**INSTRUCTIONS TO FOLLOW:** Write out exactly, with no other output, the lines below from the one that contains "method(s) without implementation" through the end.

:: DATA LISTING

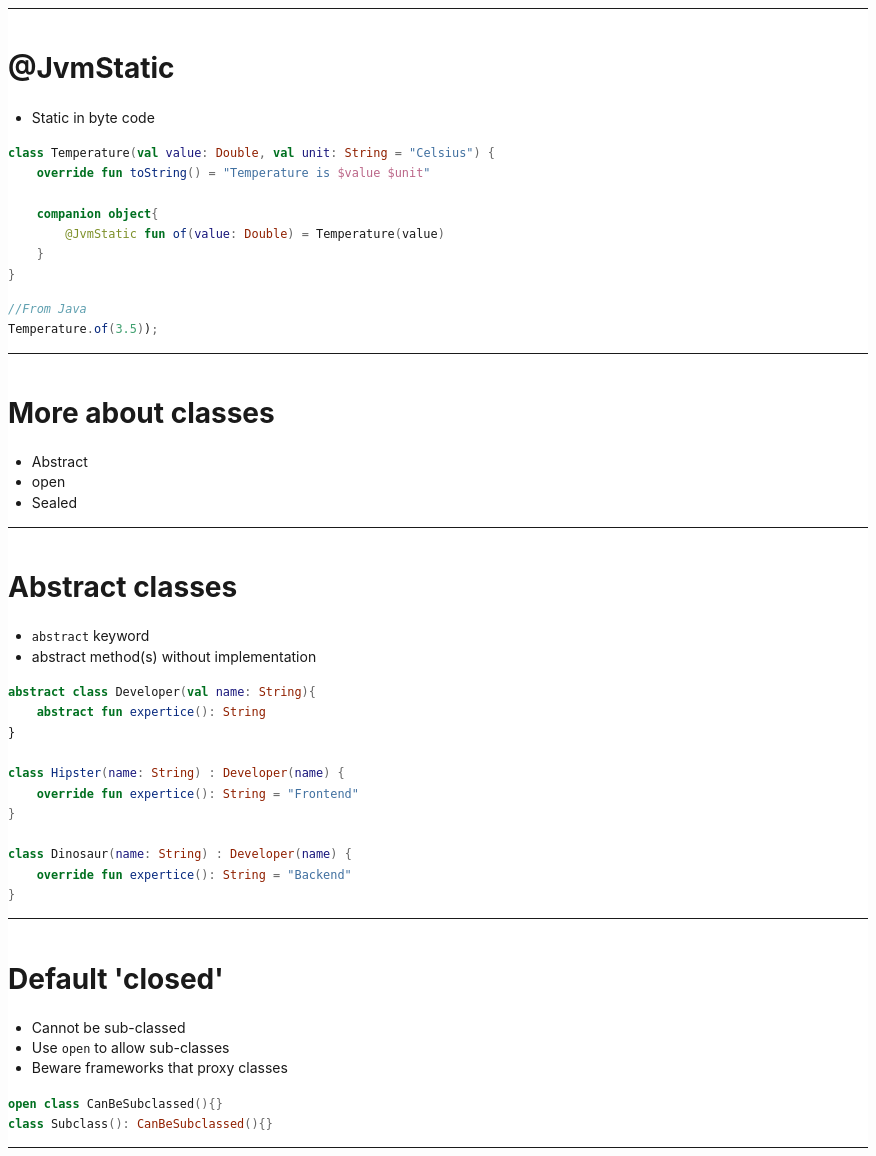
 ```java
```


---
# @JvmStatic
* Static in byte code
```kotlin
class Temperature(val value: Double, val unit: String = "Celsius") {
    override fun toString() = "Temperature is $value $unit"

    companion object{
        @JvmStatic fun of(value: Double) = Temperature(value)
    }
}
```
```java
//From Java
Temperature.of(3.5));
```
---

# More about classes
* Abstract
* open
* Sealed
---

# Abstract classes
* `abstract` keyword
*  abstract method(s) without implementation
```kotlin
abstract class Developer(val name: String){
    abstract fun expertice(): String
}

class Hipster(name: String) : Developer(name) {
    override fun expertice(): String = "Frontend"
}

class Dinosaur(name: String) : Developer(name) {
    override fun expertice(): String = "Backend"
}
```

---

# Default 'closed'
* Cannot be sub-classed
* Use `open` to allow sub-classes
* Beware frameworks that proxy classes
```kotlin
open class CanBeSubclassed(){}
class Subclass(): CanBeSubclassed(){}
```

---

::::

**RESULT FOR THIS TASK:**
*  abstract method(s) without implementation
```kotlin
abstract class Developer(val name: String){
    abstract fun expertice(): String
}

class Hipster(name: String) : Developer(name) {
    override fun expertice(): String = "Frontend"
}

class Dinosaur(name: String) : Developer(name) {
    override fun expertice(): String = "Backend"
}
```

---

# Default 'closed'
* Cannot be sub-classed
* Use `open` to allow sub-classes
* Beware frameworks that proxy classes
```kotlin
open class CanBeSubclassed(){}
class Subclass(): CanBeSubclassed(){}
```

---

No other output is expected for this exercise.